Jerrilynn White, 43, of Houston filed the suit in 166th District Court, seeking $1 million in actual damages and $4 million in punitive damages for slander and intentional infliction of emotional distress.

The U.S. Equal Employment Opportunity Commission recently dismissed a complaint White filed in September that also claimed the archdiocese had discussed her complaints against Father Michael Christopher Kenny, 52, with chancery and parish employees to make her leave her job.

In the lawsuit, White, a secretary in several area parishes for 23 years, claims Kenny seduced her when she was a teen-ager attending St. Vincent de Paul Church, when he was ordained assistant pastor there.

Their relationship continued for years, but she lost contact with Kenny until the summer of 1999, when he began working at a parish where she was a secretary, the lawsuit states.

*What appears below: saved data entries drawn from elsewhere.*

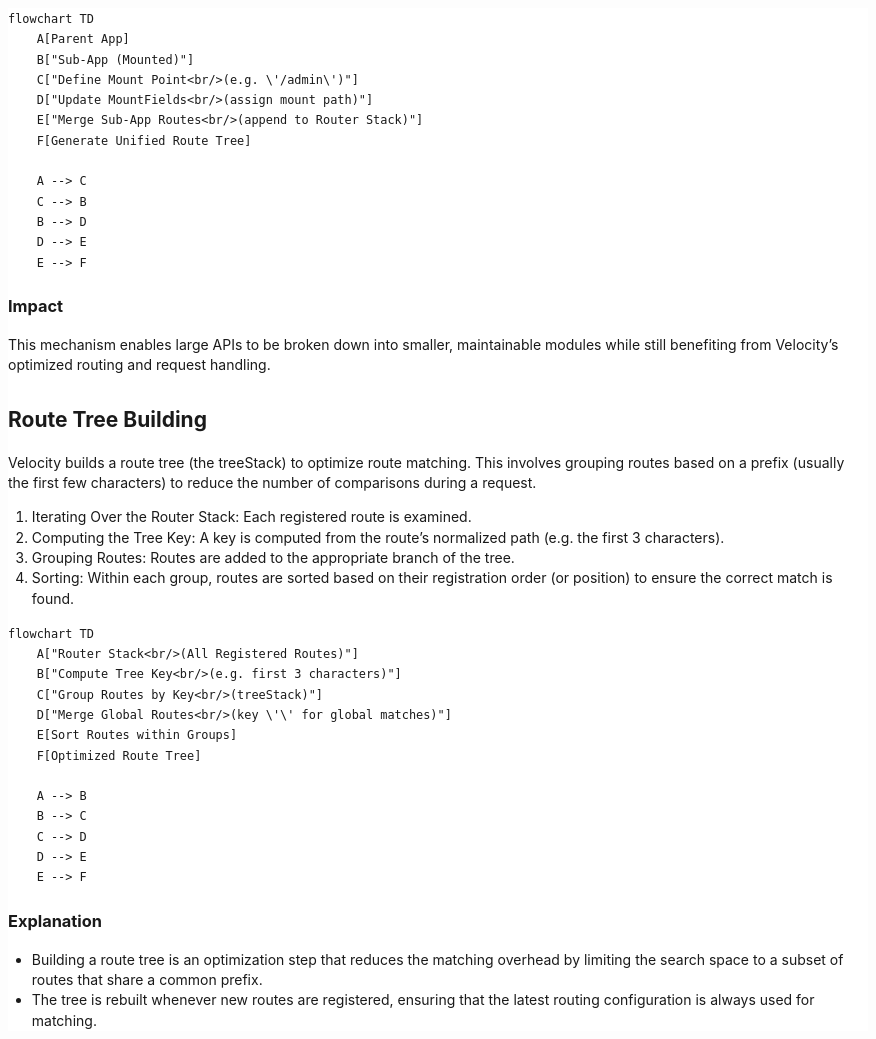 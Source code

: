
 ```mermaid
flowchart TD
    A[Parent App]
    B["Sub-App (Mounted)"]
    C["Define Mount Point<br/>(e.g. \'/admin\')"]
    D["Update MountFields<br/>(assign mount path)"]
    E["Merge Sub-App Routes<br/>(append to Router Stack)"]
    F[Generate Unified Route Tree]

    A --> C
    C --> B
    B --> D
    D --> E
    E --> F
```

### Impact

This mechanism enables large APIs to be broken down into smaller, maintainable modules while still benefiting from Velocity’s optimized routing and request handling.

## Route Tree Building

Velocity builds a route tree (the treeStack) to optimize route matching. This involves grouping routes based on a prefix (usually the first few characters) to reduce the number of comparisons during a request.

1. Iterating Over the Router Stack: Each registered route is examined.
2. Computing the Tree Key: A key is computed from the route’s normalized path (e.g. the first 3 characters).
3. Grouping Routes: Routes are added to the appropriate branch of the tree.
4. Sorting: Within each group, routes are sorted based on their registration order (or position) to ensure the correct match is found.

```mermaid
flowchart TD
    A["Router Stack<br/>(All Registered Routes)"]
    B["Compute Tree Key<br/>(e.g. first 3 characters)"]
    C["Group Routes by Key<br/>(treeStack)"]
    D["Merge Global Routes<br/>(key \'\' for global matches)"]
    E[Sort Routes within Groups]
    F[Optimized Route Tree]

    A --> B
    B --> C
    C --> D
    D --> E
    E --> F
```

### Explanation

- Building a route tree is an optimization step that reduces the matching overhead by limiting the search space to a subset of routes that share a common prefix.
- The tree is rebuilt whenever new routes are registered, ensuring that the latest routing configuration is always used for matching.
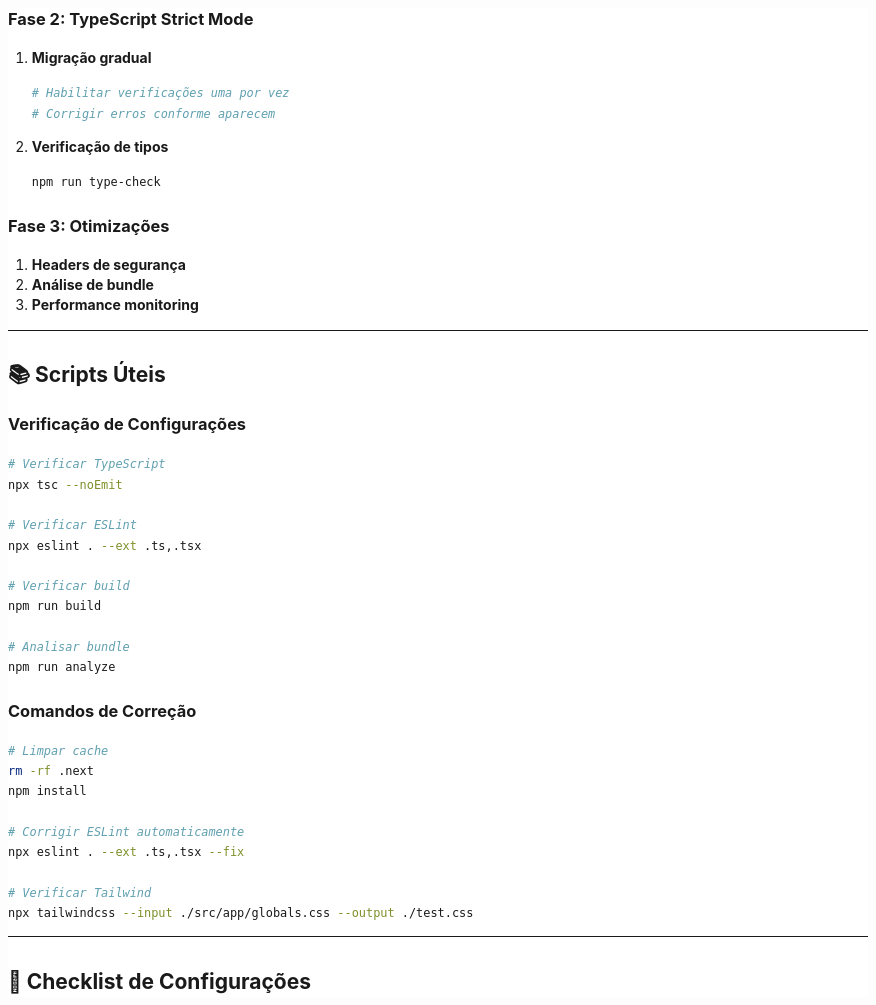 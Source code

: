 ### Fase 2: TypeScript Strict Mode
1. **Migração gradual**
   ```bash
   # Habilitar verificações uma por vez
   # Corrigir erros conforme aparecem
   ```

2. **Verificação de tipos**
   ```bash
   npm run type-check
   ```

### Fase 3: Otimizações
1. **Headers de segurança**
2. **Análise de bundle**
3. **Performance monitoring**

---

## 📚 Scripts Úteis

### Verificação de Configurações
```bash
# Verificar TypeScript
npx tsc --noEmit

# Verificar ESLint
npx eslint . --ext .ts,.tsx

# Verificar build
npm run build

# Analisar bundle
npm run analyze
```

### Comandos de Correção
```bash
# Limpar cache
rm -rf .next
npm install

# Corrigir ESLint automaticamente
npx eslint . --ext .ts,.tsx --fix

# Verificar Tailwind
npx tailwindcss --input ./src/app/globals.css --output ./test.css
```

---

## 🎯 Checklist de Configurações
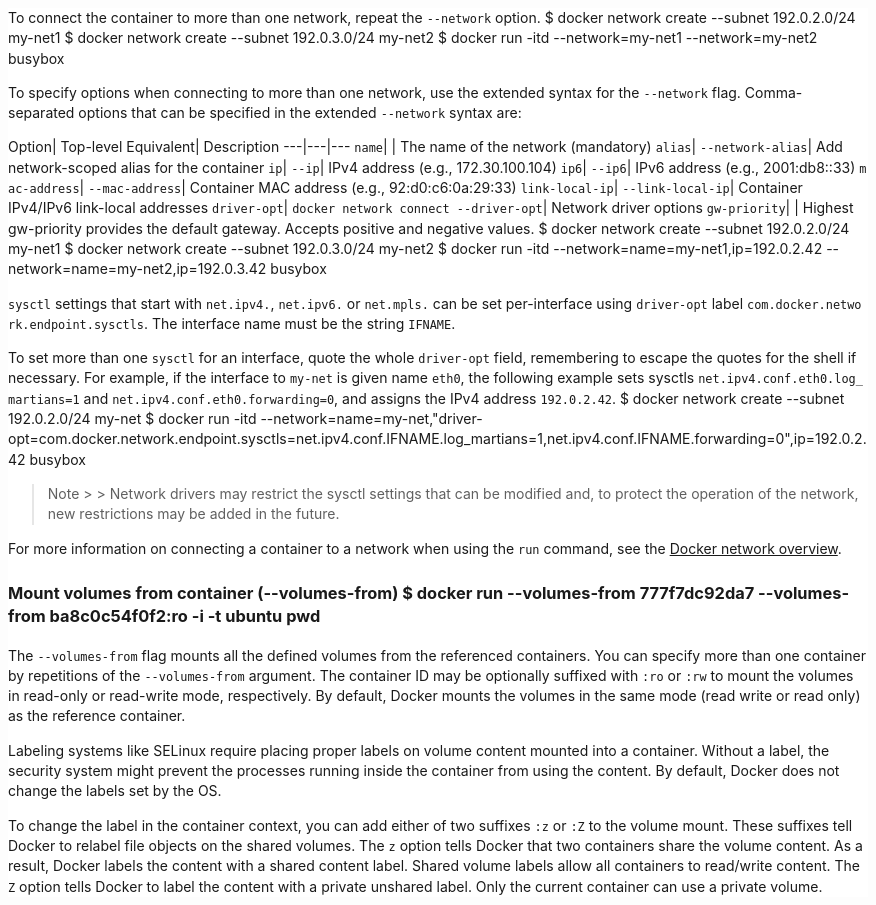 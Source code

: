 To connect the container to more than one network, repeat the `--network` option.               $ docker network create --subnet 192.0.2.0/24 my-net1     $ docker network create --subnet 192.0.3.0/24 my-net2     $ docker run -itd --network=my-net1 --network=my-net2 busybox     

To specify options when connecting to more than one network, use the extended syntax for the `--network` flag. Comma-separated options that can be specified in the extended `--network` syntax are:

Option| Top-level Equivalent| Description   ---|---|---   `name`| | The name of the network \(mandatory\)   `alias`| `--network-alias`| Add network-scoped alias for the container   `ip`| `--ip`| IPv4 address \(e.g., 172.30.100.104\)   `ip6`| `--ip6`| IPv6 address \(e.g., 2001:db8::33\)   `mac-address`| `--mac-address`| Container MAC address \(e.g., 92:d0:c6:0a:29:33\)   `link-local-ip`| `--link-local-ip`| Container IPv4/IPv6 link-local addresses   `driver-opt`| `docker network connect --driver-opt`| Network driver options   `gw-priority`| | Highest gw-priority provides the default gateway. Accepts positive and negative values.                   $ docker network create --subnet 192.0.2.0/24 my-net1     $ docker network create --subnet 192.0.3.0/24 my-net2     $ docker run -itd --network=name=my-net1,ip=192.0.2.42 --network=name=my-net2,ip=192.0.3.42 busybox     

`sysctl` settings that start with `net.ipv4.`, `net.ipv6.` or `net.mpls.` can be set per-interface using `driver-opt` label `com.docker.network.endpoint.sysctls`. The interface name must be the string `IFNAME`.

To set more than one `sysctl` for an interface, quote the whole `driver-opt` field, remembering to escape the quotes for the shell if necessary. For example, if the interface to `my-net` is given name `eth0`, the following example sets sysctls `net.ipv4.conf.eth0.log_martians=1` and `net.ipv4.conf.eth0.forwarding=0`, and assigns the IPv4 address `192.0.2.42`.               $ docker network create --subnet 192.0.2.0/24 my-net     $ docker run -itd --network=name=my-net,\"driver-opt=com.docker.network.endpoint.sysctls=net.ipv4.conf.IFNAME.log_martians=1,net.ipv4.conf.IFNAME.forwarding=0\",ip=192.0.2.42 busybox     

> Note >  > Network drivers may restrict the sysctl settings that can be modified and, to protect the operation of the network, new restrictions may be added in the future.

For more information on connecting a container to a network when using the `run` command, see the [Docker network overview](http://docs.docker.com/network/).

### Mount volumes from container \(--volumes-from\)               $ docker run --volumes-from 777f7dc92da7 --volumes-from ba8c0c54f0f2:ro -i -t ubuntu pwd     

The `--volumes-from` flag mounts all the defined volumes from the referenced containers. You can specify more than one container by repetitions of the `--volumes-from` argument. The container ID may be optionally suffixed with `:ro` or `:rw` to mount the volumes in read-only or read-write mode, respectively. By default, Docker mounts the volumes in the same mode \(read write or read only\) as the reference container.

Labeling systems like SELinux require placing proper labels on volume content mounted into a container. Without a label, the security system might prevent the processes running inside the container from using the content. By default, Docker does not change the labels set by the OS.

To change the label in the container context, you can add either of two suffixes `:z` or `:Z` to the volume mount. These suffixes tell Docker to relabel file objects on the shared volumes. The `z` option tells Docker that two containers share the volume content. As a result, Docker labels the content with a shared content label. Shared volume labels allow all containers to read/write content. The `Z` option tells Docker to label the content with a private unshared label. Only the current container can use a private volume.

Kenny was suspended and forbidden to function as a priest when White brought her complaint to the archdiocese in 1999, Archbishop Patrick Flores said Friday. Kenny is in San Antonio, recovering from surgery to remove a brain tumor, Flores said.

White's lawyer, J. Douglas Sutter of Houston, said he filed a second lawsuit seeking unspecified damages against the archdiocese this week on behalf of a second woman who claims Kenny had sex with her in front of her two minor children while she was heavily medicated and not fully conscious.

The second lawsuit claims her relationship with Kenny continued from the late 1980s until 1992 and that the priest stalked her through 1994, threatening her and her children if she reported him.

Interviewed last year, White said she'd gone to a church canon law court in 1999 because she wanted the archdiocese to correct the problem quietly.

Kenny's pastor at the time of the affair, Father Thomas Flanagan, is now auxiliary bishop of the archdiocese. Flanagan declined comment Friday.

The canon law court dismissed her complaint last year on technical grounds. Church officials said they tried to steer White to the archdiocese's Crisis Intervention Committee as the proper venue to air her allegations, but Sutter advised her not to cooperate with it.

Flores denied discussing the details of her complaint with other employees "until after she herself publicized them on television and in the newspaper."

Flores also disputed White's claim that the archdiocese did nothing to punish Kenny.

"He was suspended immediately, and he's still suspended," the archbishop said. "All we could do is remove his faculties (as a priest), and we did that immediately."

Sutter said he and White want Kenny defrocked, an action that church officials said can be taken only by the Holy See.